Muslims Banned From Singapore for Anti-Christmas Comments

Muslim devotee in Singapore, where two religious leaders were banned on Monday. Reuters

Two Muslim religious leaders were banned from entering Singapore on Monday because they planned to spread anti-Christmas propaganda on a religious-themed cruise, government officials said.

Ismail Menk and Haslin Baharim, citizens of Zimbabwe and Malaysia, respectively, planned to preach on a cruise ship traveling from Singapore to Indonesia. Both have warned fellow Muslims against wishing non-Muslims Merry Christmas, and they are known for promoting divisive rhetoric against multiculturalism.

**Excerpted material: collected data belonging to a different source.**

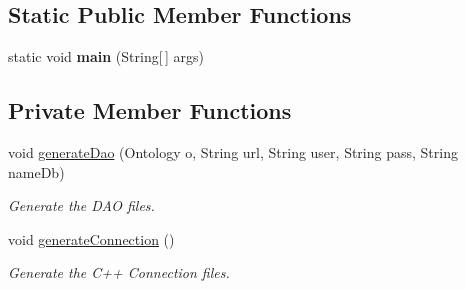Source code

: \subsection*{Static Public Member Functions}
\begin{DoxyCompactItemize}
\item 
\hypertarget{class_gui_a147fb18eb48c8635f144795b1b3f79ad}{
static void {\bfseries main} (String\mbox{[}$\,$\mbox{]} args)}
\label{class_gui_a147fb18eb48c8635f144795b1b3f79ad}

\end{DoxyCompactItemize}
\subsection*{Private Member Functions}
\begin{DoxyCompactItemize}
\item 
void \hyperlink{class_gui_a328763db8d277612d5855a8ee4894cb1}{generateDao} (Ontology o, String url, String user, String pass, String nameDb)
\begin{DoxyCompactList}\small\item\em Generate the DAO files. \end{DoxyCompactList}\item 
\hypertarget{class_gui_a8a2287b6f261d3a0316cee677a2c156f}{
void \hyperlink{class_gui_a8a2287b6f261d3a0316cee677a2c156f}{generateConnection} ()}
\label{class_gui_a8a2287b6f261d3a0316cee677a2c156f}

\begin{DoxyCompactList}\small\item\em Generate the C++ Connection files. \end{DoxyCompactList}\end{DoxyCompactItemize}
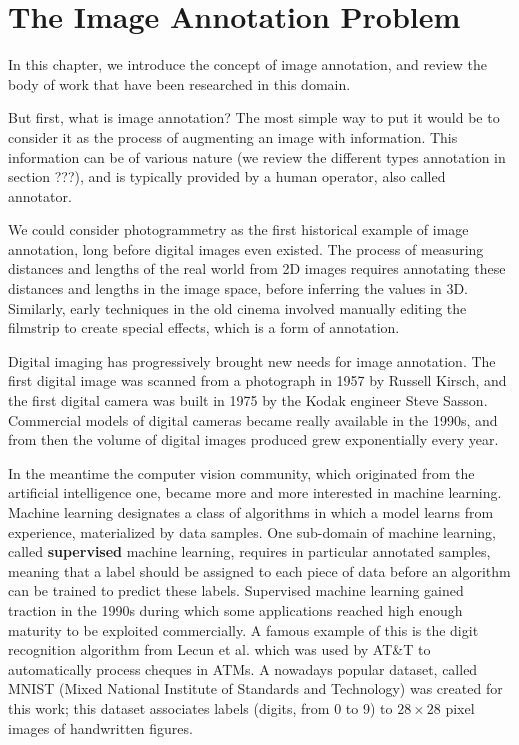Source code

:\chapter{The Image Annotation Problem}%
\label{cha:the_image_annotation_problem}

\adjustmtc
\minitoc%

In this chapter, we introduce the concept of image annotation, and review the body of work that have been researched in this domain. 

But first, what is image annotation? The most simple way to put it would be to consider it as the process of augmenting an image with information. This information can be of various nature (we review the different types annotation in section ???), and is typically provided by a human operator, also called annotator. 

We could consider photogrammetry as the first historical example of image annotation, long before digital images even existed. The process of measuring distances and lengths of the real world from 2D images requires annotating these distances and lengths in the image space, before inferring the values in 3D. Similarly, early techniques in the old cinema involved manually editing the filmstrip to create special effects, which is a form of annotation.

Digital imaging has progressively brought new needs for image annotation. The first digital image was scanned from a photograph in 1957 by Russell Kirsch, and the first digital camera was built in 1975 by the Kodak engineer Steve Sasson. Commercial models of digital cameras became really available in the 1990s, and from then the volume of digital images produced grew exponentially every year.

In the meantime the computer vision community, which originated from the artificial intelligence one, became more and more interested in machine learning. Machine learning designates a class of algorithms in which a model learns from experience, materialized by data samples. One sub-domain of machine learning, called \textbf{supervised} machine learning, requires in particular annotated samples, meaning that a label should be assigned to each piece of data before an algorithm can be trained to predict these labels. Supervised machine learning gained traction in the 1990s during which some applications reached high enough maturity to be exploited commercially. A famous example of this is the digit recognition algorithm from Lecun et al. \cite{blabla} which was used by AT\&T to automatically process cheques in ATMs. A nowadays popular dataset, called MNIST (Mixed National Institute of Standards and Technology) was created for this work; this dataset associates labels (digits, from 0 to 9) to $28\times 28$ pixel images of handwritten figures. 

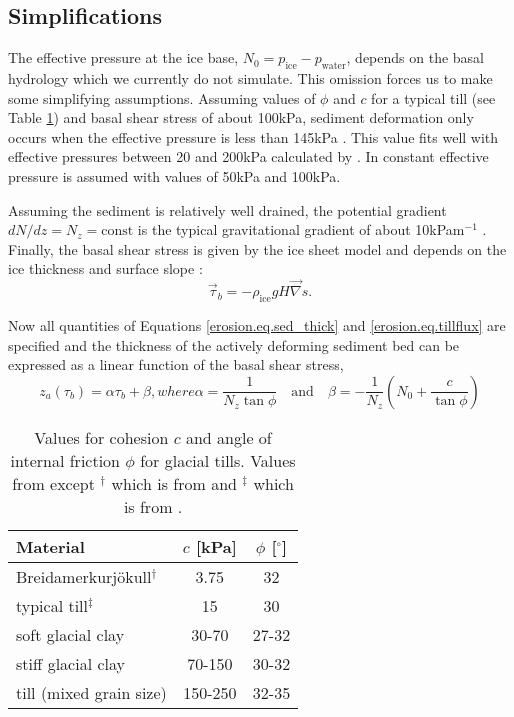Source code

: \subsection{Simplifications}
The effective pressure at the ice base, $N_0=p_{\text{ice}}-p_{\text{water}}$, depends on the basal hydrology which we currently do not simulate. This omission forces us to make some simplifying assumptions. Assuming values of $\phi$ and $c$ for a typical till (see Table \ref{erosion.tab.typical_till}) and basal shear stress of about 100kPa, sediment deformation only occurs when the effective pressure is less than 145kPa \citep{Paterson1994}. This value fits well with effective pressures between 20 and 200kPa calculated by \citet{Boulton1996a}. In \citet{Boulton1996} constant effective pressure is assumed with values of 50kPa and 100kPa.

Assuming the sediment is relatively well drained, the potential gradient $dN/dz=N_z=\text{const}$ is the typical gravitational gradient of about 10kPam$^{-1}$ \citep{Boulton1996a}. Finally, the basal shear stress is given by the ice sheet model and depends on the ice thickness and surface slope \citep{Paterson1994}:
\begin{equation}
  \vec\tau_b=-\rho_{\text{ice}}gH\vec\nabla s.
\end{equation}

Now all quantities of Equations \eqref{erosion.eq.sed_thick} and \eqref{erosion.eq.tillflux} are specified and the thickness of the actively deforming sediment bed can be expressed as a linear function of the basal shear stress,
\begin{subequations}
  \begin{equation}
    \label{erosion.eq.sed_thick_param}
    z_a(\tau_b)=\alpha\tau_b+\beta,
  \end{equation}
  where
  \begin{equation}
    \alpha=\frac1{N_z\tan\phi}\quad\text{and}\quad\beta=-\frac1{N_z}\left({N_0}+\frac{c}{\tan\phi}\right)
  \end{equation}
\end{subequations}

\begin{table}[htbp]
  \centering
  \begin{tabular}{|l|cc|}
    \hline
    Material & $c$ [kPa] & $\phi$ [$^\circ$]\\
    \hline
    Breidamerkurj\"okull$^\dag$ & 3.75 & 32\\
    typical till$^\ddag$ & 15 & 30\\
    soft glacial clay & 30-70 & 27-32\\
    stiff glacial clay & 70-150 & 30-32\\
    till (mixed grain size) & 150-250 & 32-35\\
    \hline
  \end{tabular}
  \caption{Values for cohesion $c$ and angle of internal friction $\phi$ for glacial tills. Values from \citet{Benn1998} except $^\dag$ which is from \citet{Boulton1987} and $^\ddag$ which is from \citet{Clarke1987}.}
  \label{erosion.tab.typical_till}
\end{table}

Baharim, for example, has called non-Muslims "deviants," and Menk has said non-Muslims should be subservient to Muslims.

Singapore is the most religiously diverse country in the world, with a mix of Buddhist, Taoist, Muslim and Christian devotees, and the government takes a hard line against religious intolerance. Government authorities barred Menk and Baharim from visiting the country due to their intolerant views, and determined that the men were attempting to use the cruise ship to circumvent the ban and spread messages of hate and disunity in Singapore.

"They will not be allowed to get around the ban by preaching instead on cruise ships which operate to and from Singapore," government officials said in a statement. "Such divisive views breed intolerance and exclusivist practices that will damage social harmony, and cause communities to drift apart."

Singapore has a strict code of conduct for religious leaders looking to obtain recognition in the country, and has a history of barring foreign religious figures who could threaten Singapore's social cohesion. Under the law, religious leaders must register before they can teach and have to inform the government where they will be working.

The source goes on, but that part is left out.